(Stored dataset items)
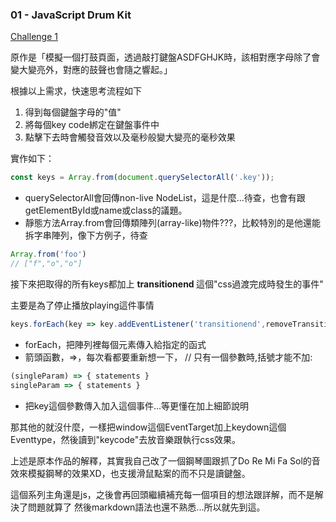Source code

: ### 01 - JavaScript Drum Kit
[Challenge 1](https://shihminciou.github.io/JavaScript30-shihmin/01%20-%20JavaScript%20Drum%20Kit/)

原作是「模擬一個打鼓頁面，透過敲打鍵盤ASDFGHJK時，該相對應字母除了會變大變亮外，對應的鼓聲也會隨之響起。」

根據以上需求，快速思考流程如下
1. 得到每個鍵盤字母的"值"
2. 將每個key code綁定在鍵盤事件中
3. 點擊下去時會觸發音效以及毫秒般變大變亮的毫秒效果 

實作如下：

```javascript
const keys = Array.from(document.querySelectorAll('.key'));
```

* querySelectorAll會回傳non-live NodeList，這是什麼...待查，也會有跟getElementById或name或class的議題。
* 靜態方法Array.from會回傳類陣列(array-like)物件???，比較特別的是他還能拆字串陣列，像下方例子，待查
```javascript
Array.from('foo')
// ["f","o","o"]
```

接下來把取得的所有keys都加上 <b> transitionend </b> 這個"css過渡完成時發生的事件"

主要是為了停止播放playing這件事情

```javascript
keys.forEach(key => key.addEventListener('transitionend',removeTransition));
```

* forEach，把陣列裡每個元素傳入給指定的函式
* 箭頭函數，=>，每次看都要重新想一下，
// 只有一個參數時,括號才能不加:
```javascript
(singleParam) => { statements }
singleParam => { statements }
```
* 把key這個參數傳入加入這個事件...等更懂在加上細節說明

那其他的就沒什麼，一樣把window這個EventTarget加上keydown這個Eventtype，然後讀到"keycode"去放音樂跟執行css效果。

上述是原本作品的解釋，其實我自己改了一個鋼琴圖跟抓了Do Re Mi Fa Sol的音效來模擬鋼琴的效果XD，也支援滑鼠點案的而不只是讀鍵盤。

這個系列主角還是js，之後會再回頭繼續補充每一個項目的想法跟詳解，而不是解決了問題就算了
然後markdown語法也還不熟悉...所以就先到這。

* * *

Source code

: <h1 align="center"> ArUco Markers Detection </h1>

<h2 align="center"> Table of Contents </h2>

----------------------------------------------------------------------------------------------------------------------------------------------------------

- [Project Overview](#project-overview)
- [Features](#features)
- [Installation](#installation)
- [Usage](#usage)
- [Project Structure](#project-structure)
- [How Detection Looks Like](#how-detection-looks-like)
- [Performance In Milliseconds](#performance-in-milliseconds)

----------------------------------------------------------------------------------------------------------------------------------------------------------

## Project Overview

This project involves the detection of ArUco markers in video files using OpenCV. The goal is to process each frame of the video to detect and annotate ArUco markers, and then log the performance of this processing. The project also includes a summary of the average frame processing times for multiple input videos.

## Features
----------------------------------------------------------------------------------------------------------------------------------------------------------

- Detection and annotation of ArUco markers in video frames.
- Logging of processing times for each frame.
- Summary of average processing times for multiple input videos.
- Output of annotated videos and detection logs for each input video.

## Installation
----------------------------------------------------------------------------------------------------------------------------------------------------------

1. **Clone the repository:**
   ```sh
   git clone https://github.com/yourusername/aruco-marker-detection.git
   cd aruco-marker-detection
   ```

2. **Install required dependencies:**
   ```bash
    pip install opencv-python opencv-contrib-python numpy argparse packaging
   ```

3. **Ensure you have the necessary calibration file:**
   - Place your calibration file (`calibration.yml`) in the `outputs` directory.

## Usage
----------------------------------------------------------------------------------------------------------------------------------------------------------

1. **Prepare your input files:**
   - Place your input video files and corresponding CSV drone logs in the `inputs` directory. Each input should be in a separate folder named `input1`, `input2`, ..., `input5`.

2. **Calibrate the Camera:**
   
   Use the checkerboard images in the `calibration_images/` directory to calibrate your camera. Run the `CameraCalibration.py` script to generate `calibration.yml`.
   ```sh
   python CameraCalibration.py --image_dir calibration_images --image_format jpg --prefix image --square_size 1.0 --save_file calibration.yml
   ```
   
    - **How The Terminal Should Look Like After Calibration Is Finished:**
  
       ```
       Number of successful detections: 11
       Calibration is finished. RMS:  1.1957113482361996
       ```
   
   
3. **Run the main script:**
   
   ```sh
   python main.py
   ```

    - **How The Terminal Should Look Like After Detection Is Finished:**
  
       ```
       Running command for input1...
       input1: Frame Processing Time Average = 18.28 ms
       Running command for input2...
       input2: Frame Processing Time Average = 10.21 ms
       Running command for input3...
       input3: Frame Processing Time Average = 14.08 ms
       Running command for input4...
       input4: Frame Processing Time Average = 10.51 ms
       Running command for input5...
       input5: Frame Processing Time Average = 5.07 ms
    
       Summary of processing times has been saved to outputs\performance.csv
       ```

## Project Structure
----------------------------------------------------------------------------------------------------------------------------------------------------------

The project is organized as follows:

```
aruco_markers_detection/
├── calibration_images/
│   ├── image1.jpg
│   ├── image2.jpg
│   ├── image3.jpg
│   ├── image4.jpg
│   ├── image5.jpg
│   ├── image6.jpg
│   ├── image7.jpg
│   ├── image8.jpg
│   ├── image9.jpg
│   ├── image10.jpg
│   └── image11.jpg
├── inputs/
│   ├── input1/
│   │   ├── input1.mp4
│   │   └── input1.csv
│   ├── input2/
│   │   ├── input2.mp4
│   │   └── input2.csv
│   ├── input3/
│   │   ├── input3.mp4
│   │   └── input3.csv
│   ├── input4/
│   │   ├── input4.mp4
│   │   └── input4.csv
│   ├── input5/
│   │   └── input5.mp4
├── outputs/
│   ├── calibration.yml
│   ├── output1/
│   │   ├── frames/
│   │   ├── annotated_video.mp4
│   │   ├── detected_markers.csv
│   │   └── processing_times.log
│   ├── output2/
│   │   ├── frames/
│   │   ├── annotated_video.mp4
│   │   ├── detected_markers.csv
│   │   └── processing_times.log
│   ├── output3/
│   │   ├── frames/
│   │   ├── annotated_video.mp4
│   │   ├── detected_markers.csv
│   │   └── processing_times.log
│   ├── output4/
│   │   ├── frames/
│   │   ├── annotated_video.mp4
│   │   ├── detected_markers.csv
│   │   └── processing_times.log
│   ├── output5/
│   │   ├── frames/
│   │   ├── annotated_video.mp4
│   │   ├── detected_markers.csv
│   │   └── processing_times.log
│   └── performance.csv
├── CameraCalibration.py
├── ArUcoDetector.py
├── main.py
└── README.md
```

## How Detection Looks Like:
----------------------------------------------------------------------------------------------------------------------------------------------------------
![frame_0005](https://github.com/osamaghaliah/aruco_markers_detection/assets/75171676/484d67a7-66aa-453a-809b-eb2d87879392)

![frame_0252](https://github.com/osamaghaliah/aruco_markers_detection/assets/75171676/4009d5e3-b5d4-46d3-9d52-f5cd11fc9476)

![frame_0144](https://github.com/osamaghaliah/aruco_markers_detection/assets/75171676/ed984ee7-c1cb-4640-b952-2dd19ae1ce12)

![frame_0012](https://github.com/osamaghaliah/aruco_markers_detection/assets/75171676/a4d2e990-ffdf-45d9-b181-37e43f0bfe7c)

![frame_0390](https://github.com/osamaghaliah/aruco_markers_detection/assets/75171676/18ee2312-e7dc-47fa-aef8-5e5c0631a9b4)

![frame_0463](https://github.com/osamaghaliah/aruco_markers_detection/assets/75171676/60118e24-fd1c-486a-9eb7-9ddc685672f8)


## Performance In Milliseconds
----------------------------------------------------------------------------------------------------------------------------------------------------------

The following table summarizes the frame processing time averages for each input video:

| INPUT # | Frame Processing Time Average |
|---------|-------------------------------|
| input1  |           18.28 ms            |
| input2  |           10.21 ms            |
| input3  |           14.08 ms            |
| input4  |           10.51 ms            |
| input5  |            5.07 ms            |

...

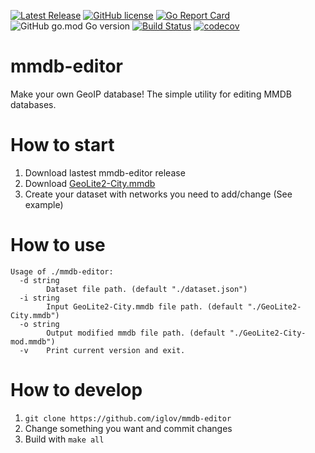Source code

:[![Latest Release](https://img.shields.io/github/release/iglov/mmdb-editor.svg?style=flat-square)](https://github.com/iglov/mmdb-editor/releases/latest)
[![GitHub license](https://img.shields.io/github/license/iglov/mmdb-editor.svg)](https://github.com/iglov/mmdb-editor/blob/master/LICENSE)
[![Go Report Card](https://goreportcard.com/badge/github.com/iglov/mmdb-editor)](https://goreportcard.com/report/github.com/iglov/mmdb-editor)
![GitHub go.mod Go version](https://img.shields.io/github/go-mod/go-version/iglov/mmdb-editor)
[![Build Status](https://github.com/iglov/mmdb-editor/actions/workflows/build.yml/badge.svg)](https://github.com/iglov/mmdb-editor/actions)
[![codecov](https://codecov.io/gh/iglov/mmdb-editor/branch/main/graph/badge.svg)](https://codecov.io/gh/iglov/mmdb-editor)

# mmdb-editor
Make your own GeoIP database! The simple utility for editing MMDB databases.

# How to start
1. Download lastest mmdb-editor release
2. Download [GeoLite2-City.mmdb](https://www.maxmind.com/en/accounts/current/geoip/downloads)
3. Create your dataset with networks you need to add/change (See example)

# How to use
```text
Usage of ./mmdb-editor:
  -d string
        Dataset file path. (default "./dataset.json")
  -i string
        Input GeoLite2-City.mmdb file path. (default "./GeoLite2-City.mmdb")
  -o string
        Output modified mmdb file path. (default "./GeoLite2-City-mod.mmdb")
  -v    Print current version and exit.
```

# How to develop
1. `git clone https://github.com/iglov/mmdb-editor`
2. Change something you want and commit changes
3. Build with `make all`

# Task brief
The required output is each line of the entries that contains the word "inputs".

# Task output
   - Place your input video files and corresponding CSV drone logs in the `inputs` directory. Each input should be in a separate folder named `input1`, `input2`, ..., `input5`.
├── inputs/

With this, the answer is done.